--- Excerpted records Enclosed Below ---

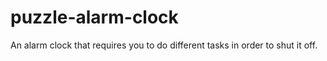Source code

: # puzzle-alarm-clock
An alarm clock that requires you to do different tasks in order to shut it off. 
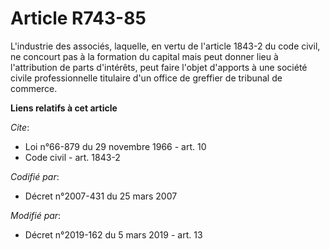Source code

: # Article R743-85

L'industrie des associés, laquelle, en vertu de l'article 1843-2 du code civil, ne concourt pas à la formation du capital
mais peut donner lieu à l'attribution de parts d'intérêts, peut faire l'objet d'apports à une société civile professionnelle
titulaire d'un office de greffier de tribunal de commerce.

**Liens relatifs à cet article**

_Cite_:

  - Loi n°66-879 du 29 novembre 1966 - art. 10
  - Code civil - art. 1843-2

_Codifié par_:

  - Décret n°2007-431 du 25 mars 2007

_Modifié par_:

  - Décret n°2019-162 du 5 mars 2019 - art. 13
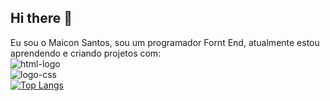 ## Hi there 👋

Eu sou o Maicon Santos, sou um programador Fornt End, atualmente estou aprendendo e criando projetos com:
<br>
<img src="https://img.shields.io/badge/HTML5-E34F26?style=for-the-badge&logo=html5&logoColor=white" alt="html-logo"/><br>
<img src="https://img.shields.io/badge/CSS-239120?&style=for-the-badge&logo=css3&logoColor=white" alt="logo-css" /><br>
[![Top Langs](https://github-readme-stats.vercel.app/api/top-langs/?username=Maicon501)](https://github.com/anuraghazra/github-readme-stats)
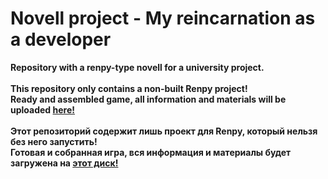 # Novell project - My reincarnation as a developer
**Repository with a renpy-type novell for a university project.**<br><br>
**This repository only contains a non-built Renpy project!<br>
Ready and assembled game, all information and materials will be uploaded [here!](https://drive.google.com/drive/folders/1Km6d_29QDg0vvaynb9I11y4I3SRyMuAR?usp=sharing)**<br><br>
**Этот репозиторий содержит лишь проект для Renpy, который нельзя без него запустить!<br>
Готовая и собранная игра, вся информация и материалы будет загружена на [этот диск!](https://drive.google.com/drive/folders/1Km6d_29QDg0vvaynb9I11y4I3SRyMuAR?usp=sharing)**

--- End of Enclosed Excerpted records ---

> _Try it_: Nothing but the lines from the beginning of the material through the line with "a university project.**<br><br>" should appear, printed exactly, with no pictures among them.

> _Response below_:
Source code

: # puzzle-alarm-clock
An alarm clock that requires you to do different tasks in order to shut it off. 
Source code

: # Article R743-85

L'industrie des associés, laquelle, en vertu de l'article 1843-2 du code civil, ne concourt pas à la formation du capital
mais peut donner lieu à l'attribution de parts d'intérêts, peut faire l'objet d'apports à une société civile professionnelle
titulaire d'un office de greffier de tribunal de commerce.

**Liens relatifs à cet article**

_Cite_:

  - Loi n°66-879 du 29 novembre 1966 - art. 10
  - Code civil - art. 1843-2

_Codifié par_:

  - Décret n°2007-431 du 25 mars 2007

_Modifié par_:

  - Décret n°2019-162 du 5 mars 2019 - art. 13
 ## Hi there 👋

Eu sou o Maicon Santos, sou um programador Fornt End, atualmente estou aprendendo e criando projetos com:
<br>
<img src="https://img.shields.io/badge/HTML5-E34F26?style=for-the-badge&logo=html5&logoColor=white" alt="html-logo"/><br>
<img src="https://img.shields.io/badge/CSS-239120?&style=for-the-badge&logo=css3&logoColor=white" alt="logo-css" /><br>
[![Top Langs](https://github-readme-stats.vercel.app/api/top-langs/?username=Maicon501)](https://github.com/anuraghazra/github-readme-stats)
 # Novell project - My reincarnation as a developer
**Repository with a renpy-type novell for a university project.**<br><br>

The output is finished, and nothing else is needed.